Project description:Cell-cycle transitions are generally triggered by variations in the activity of cyclin-dependent kinases (CDKs) bound to cyclins. Malaria-causing parasites have evolved unique cell-cycles with a repertoire of ancestral CDKs and cyclins whose functions and interdependency remain elusive. Here, we show that the divergent Plasmodium berghei CDK-related kinase 5 (CRK5), is a critical cell-cycle regulator of gametogony required for transmission to the mosquito.
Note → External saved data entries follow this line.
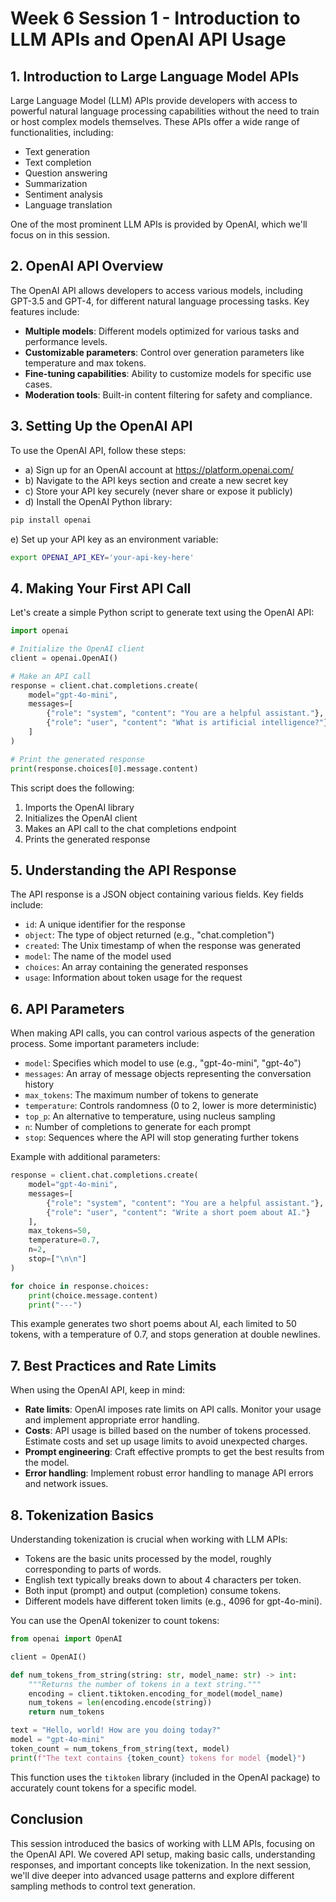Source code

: # Week 6 Session 1 - Introduction to LLM APIs and OpenAI API Usage

## 1. Introduction to Large Language Model APIs

Large Language Model (LLM) APIs provide developers with access to powerful natural language processing capabilities without the need to train or host complex models themselves. These APIs offer a wide range of functionalities, including:

- Text generation
- Text completion
- Question answering
- Summarization
- Sentiment analysis
- Language translation

One of the most prominent LLM APIs is provided by OpenAI, which we'll focus on in this session.

## 2. OpenAI API Overview

The OpenAI API allows developers to access various models, including GPT-3.5 and GPT-4, for different natural language processing tasks. Key features include:

- **Multiple models**: Different models optimized for various tasks and performance levels.
- **Customizable parameters**: Control over generation parameters like temperature and max tokens.
- **Fine-tuning capabilities**: Ability to customize models for specific use cases.
- **Moderation tools**: Built-in content filtering for safety and compliance.

## 3. Setting Up the OpenAI API

To use the OpenAI API, follow these steps:

- a) Sign up for an OpenAI account at https://platform.openai.com/
- b) Navigate to the API keys section and create a new secret key
- c) Store your API key securely (never share or expose it publicly)
- d) Install the OpenAI Python library:

```bash
pip install openai
```

e) Set up your API key as an environment variable:

```bash
export OPENAI_API_KEY='your-api-key-here'
```

## 4. Making Your First API Call

Let's create a simple Python script to generate text using the OpenAI API:

```python
import openai

# Initialize the OpenAI client
client = openai.OpenAI()

# Make an API call
response = client.chat.completions.create(
    model="gpt-4o-mini",
    messages=[
        {"role": "system", "content": "You are a helpful assistant."},
        {"role": "user", "content": "What is artificial intelligence?"}
    ]
)

# Print the generated response
print(response.choices[0].message.content)
```

This script does the following:

1. Imports the OpenAI library
2. Initializes the OpenAI client
3. Makes an API call to the chat completions endpoint
4. Prints the generated response

## 5. Understanding the API Response

The API response is a JSON object containing various fields. Key fields include:

- `id`: A unique identifier for the response
- `object`: The type of object returned (e.g., "chat.completion")
- `created`: The Unix timestamp of when the response was generated
- `model`: The name of the model used
- `choices`: An array containing the generated responses
- `usage`: Information about token usage for the request

## 6. API Parameters

When making API calls, you can control various aspects of the generation process. Some important parameters include:

- `model`: Specifies which model to use (e.g., "gpt-4o-mini", "gpt-4o")
- `messages`: An array of message objects representing the conversation history
- `max_tokens`: The maximum number of tokens to generate
- `temperature`: Controls randomness (0 to 2, lower is more deterministic)
- `top_p`: An alternative to temperature, using nucleus sampling
- `n`: Number of completions to generate for each prompt
- `stop`: Sequences where the API will stop generating further tokens

Example with additional parameters:

```python
response = client.chat.completions.create(
    model="gpt-4o-mini",
    messages=[
        {"role": "system", "content": "You are a helpful assistant."},
        {"role": "user", "content": "Write a short poem about AI."}
    ],
    max_tokens=50,
    temperature=0.7,
    n=2,
    stop=["\n\n"]
)

for choice in response.choices:
    print(choice.message.content)
    print("---")
```

This example generates two short poems about AI, each limited to 50 tokens, with a temperature of 0.7, and stops generation at double newlines.

## 7. Best Practices and Rate Limits

When using the OpenAI API, keep in mind:

- **Rate limits**: OpenAI imposes rate limits on API calls. Monitor your usage and implement appropriate error handling.
- **Costs**: API usage is billed based on the number of tokens processed. Estimate costs and set up usage limits to avoid unexpected charges.
- **Prompt engineering**: Craft effective prompts to get the best results from the model.
- **Error handling**: Implement robust error handling to manage API errors and network issues.

## 8. Tokenization Basics

Understanding tokenization is crucial when working with LLM APIs:

- Tokens are the basic units processed by the model, roughly corresponding to parts of words.
- English text typically breaks down to about 4 characters per token.
- Both input (prompt) and output (completion) consume tokens.
- Different models have different token limits (e.g., 4096 for gpt-4o-mini).

You can use the OpenAI tokenizer to count tokens:

```python
from openai import OpenAI

client = OpenAI()

def num_tokens_from_string(string: str, model_name: str) -> int:
    """Returns the number of tokens in a text string."""
    encoding = client.tiktoken.encoding_for_model(model_name)
    num_tokens = len(encoding.encode(string))
    return num_tokens

text = "Hello, world! How are you doing today?"
model = "gpt-4o-mini"
token_count = num_tokens_from_string(text, model)
print(f"The text contains {token_count} tokens for model {model}")
```

This function uses the `tiktoken` library (included in the OpenAI package) to accurately count tokens for a specific model.

## Conclusion

This session introduced the basics of working with LLM APIs, focusing on the OpenAI API. We covered API setup, making basic calls, understanding responses, and important concepts like tokenization. In the next session, we'll dive deeper into advanced usage patterns and explore different sampling methods to control text generation.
It phosphorylates canonical CDK motifs on components of the pre-replicative complex and is essential for DNA replication. We also provide evidence for indirect regulation of the concomitant progression through M-phase. Over a replicative cycle, CRK5 stably interacts with a single Plasmodium-specific cyclin (SOC2) with no evidence of SOC2 cycling through transcription, translation nor degradation. Our results present evidence that during Plasmodium gametogony, a unique and divergent cyclin/CDK pair evolved to fulfil the functional space of multiple eukaryotic cell-cycle kinases controlling S-phase entry and progression through M-phase.